## [WORK TASK]
Please return every line of the records below that holds the word "Common".

########################################

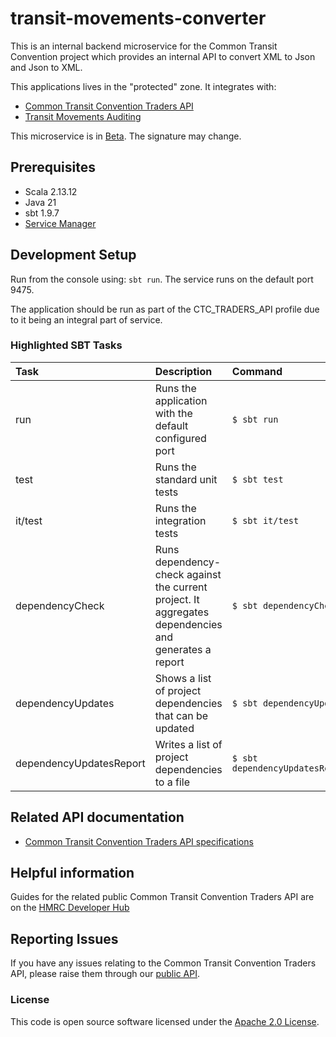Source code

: 
# transit-movements-converter

This is an internal backend microservice for the Common Transit Convention project which provides an 
internal API to convert XML to Json and Json to XML.

This applications lives in the "protected" zone. It integrates with:

* [Common Transit Convention Traders API](https://github.com/hmrc/common-transit-convention-traders)
* [Transit Movements Auditing](https://github.com/hmrc/transit-movements-auditing)

This microservice is in [Beta](https://www.gov.uk/help/beta). The signature may change.

## Prerequisites

- Scala 2.13.12
- Java 21
- sbt 1.9.7
- [Service Manager](https://github.com/hmrc/service-manager)

## Development Setup

Run from the console using: `sbt run`. 
The service runs on the default port 9475.

The application should be run as part of the CTC_TRADERS_API profile due to it being an integral part of service.

### Highlighted SBT Tasks
Task | Description | Command
:-------|:------------|:-----
run | Runs the application with the default configured port | ```$ sbt run```
test | Runs the standard unit tests | ```$ sbt test```
it/test  | Runs the integration tests | ```$ sbt it/test ```
dependencyCheck | Runs dependency-check against the current project. It aggregates dependencies and generates a report | ```$ sbt dependencyCheck```
dependencyUpdates |  Shows a list of project dependencies that can be updated | ```$ sbt dependencyUpdates```
dependencyUpdatesReport | Writes a list of project dependencies to a file | ```$ sbt dependencyUpdatesReport```

## Related API documentation

- [Common Transit Convention Traders API specifications](https://developer.service.hmrc.gov.uk/api-documentation/docs/api/service/common-transit-convention-traders/1.0)

## Helpful information

Guides for the related public Common Transit Convention Traders API are on the [HMRC Developer Hub](https://developer.service.hmrc.gov.uk/api-documentation/docs/using-the-hub)

## Reporting Issues

If you have any issues relating to the Common Transit Convention Traders API, please raise them through our [public API](https://github.com/hmrc/common-transit-convention-traders#reporting-issues).



### License

This code is open source software licensed under the [Apache 2.0 License]("http://www.apache.org/licenses/LICENSE-2.0.html").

########################################

## [SOLUTION FOR THIS EXERCISE]
This is an internal backend microservice for the Common Transit Convention project which provides an 
* [Common Transit Convention Traders API](https://github.com/hmrc/common-transit-convention-traders)
- [Common Transit Convention Traders API specifications](https://developer.service.hmrc.gov.uk/api-documentation/docs/api/service/common-transit-convention-traders/1.0)
Guides for the related public Common Transit Convention Traders API are on the [HMRC Developer Hub](https://developer.service.hmrc.gov.uk/api-documentation/docs/using-the-hub)
If you have any issues relating to the Common Transit Convention Traders API, please raise them through our [public API](https://github.com/hmrc/common-transit-convention-traders#reporting-issues).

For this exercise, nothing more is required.